In Zombi Child, White Tears Dampen Haitian History

What does and doesn’t constitute cultural appropriation? Tracking down your classmate’s mambo aunt and begging her, in between offering her wads of money, to cast a voodoo spell on your pretty boy ex? French filmmaker Bertrand Bonello’s latest picture, Zombi Child, is half historical account, half racial reckoning—entirely ambitious, and equally as ambiguous.
Bonello is white, just like Fanny (Louise Labeque), his bratty, lovesick protagonist, a student at the Légion d’honneur boarding school, which Napoleon established for the purposes of educating the daughters of men awarded the, well, the Légion d’honneur, and where entry remains a hereditary right. To her, voodoo is a means to an end, that end being that Pablo (Sayyid El Alami), her beau, has his soul bound to hers. To Katy (Katiana Milfort), a Haitian voodoo priestess, and to Mélissa (Wislanda Louimat), Katy’s niece and Fanny’s literary sorority sister, it’s a spiritual discipline, an aesthetic and a way of life, rich with beauty but carefully marked by caution signs to keep practitioners from making decisions they’ll regret.

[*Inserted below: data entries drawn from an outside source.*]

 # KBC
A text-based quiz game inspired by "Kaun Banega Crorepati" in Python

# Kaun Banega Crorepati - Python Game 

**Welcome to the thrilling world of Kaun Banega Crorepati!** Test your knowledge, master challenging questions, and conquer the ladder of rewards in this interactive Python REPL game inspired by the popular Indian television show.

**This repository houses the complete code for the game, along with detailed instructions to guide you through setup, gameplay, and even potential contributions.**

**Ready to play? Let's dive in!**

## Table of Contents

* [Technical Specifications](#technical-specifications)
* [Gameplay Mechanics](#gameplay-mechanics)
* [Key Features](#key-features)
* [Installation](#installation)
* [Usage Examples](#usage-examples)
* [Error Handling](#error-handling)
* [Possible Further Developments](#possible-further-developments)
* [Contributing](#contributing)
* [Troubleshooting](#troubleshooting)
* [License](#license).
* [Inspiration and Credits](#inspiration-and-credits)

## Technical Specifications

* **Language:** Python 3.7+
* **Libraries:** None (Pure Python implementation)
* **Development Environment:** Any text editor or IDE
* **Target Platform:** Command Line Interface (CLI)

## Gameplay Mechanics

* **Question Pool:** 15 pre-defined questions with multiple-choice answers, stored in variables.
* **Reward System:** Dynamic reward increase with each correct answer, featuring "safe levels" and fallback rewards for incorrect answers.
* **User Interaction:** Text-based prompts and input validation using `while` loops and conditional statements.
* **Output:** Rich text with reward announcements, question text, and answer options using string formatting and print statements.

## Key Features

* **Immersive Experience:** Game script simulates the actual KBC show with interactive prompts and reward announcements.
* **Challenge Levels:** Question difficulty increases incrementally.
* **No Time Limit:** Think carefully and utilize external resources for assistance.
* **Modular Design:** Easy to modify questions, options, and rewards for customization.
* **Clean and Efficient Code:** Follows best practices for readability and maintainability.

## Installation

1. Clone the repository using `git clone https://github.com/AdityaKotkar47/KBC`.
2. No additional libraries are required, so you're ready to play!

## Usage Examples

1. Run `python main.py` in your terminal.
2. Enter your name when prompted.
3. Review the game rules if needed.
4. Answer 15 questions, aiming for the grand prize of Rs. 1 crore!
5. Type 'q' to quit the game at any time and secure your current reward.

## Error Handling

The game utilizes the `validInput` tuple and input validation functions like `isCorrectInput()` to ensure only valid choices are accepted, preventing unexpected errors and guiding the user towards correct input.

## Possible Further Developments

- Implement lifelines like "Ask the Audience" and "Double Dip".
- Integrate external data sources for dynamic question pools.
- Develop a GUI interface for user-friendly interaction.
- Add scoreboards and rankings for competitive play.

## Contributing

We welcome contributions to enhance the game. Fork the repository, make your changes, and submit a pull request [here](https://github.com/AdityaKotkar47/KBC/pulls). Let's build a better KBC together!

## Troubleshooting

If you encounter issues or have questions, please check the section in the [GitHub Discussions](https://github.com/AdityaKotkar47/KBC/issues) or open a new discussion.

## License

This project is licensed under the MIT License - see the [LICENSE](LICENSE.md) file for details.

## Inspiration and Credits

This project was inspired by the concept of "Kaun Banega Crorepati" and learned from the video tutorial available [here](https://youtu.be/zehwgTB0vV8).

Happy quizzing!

Zombi Child treats voodoo as a character in its own right, a living organism to be revered and not screwed around with. Naturally, Fanny’s first instinct upon hearing of Mélissa’s ancestry and her connection to voodoo is to try and screw around with it, as if voodoo is a class of magic in D&D rather than a set of syncretic religions practiced in the Dominican Republic, Haiti, Louisiana and Brazil. Mélissa tries educating Fanny and her friends on what voodoo means to her as the granddaughter of Clairvius Narcisse, on whose life Zombi Child is based: In 1962, Narcisse (played here by Mackenson Bijou), died, was buried, then returned to life as a zombie, meaning he was actually mickeyed with a melange that made him seem dead, buried alive, then dug up by plantation owners who forced him to harvest sugar cane as their stupefied thrall.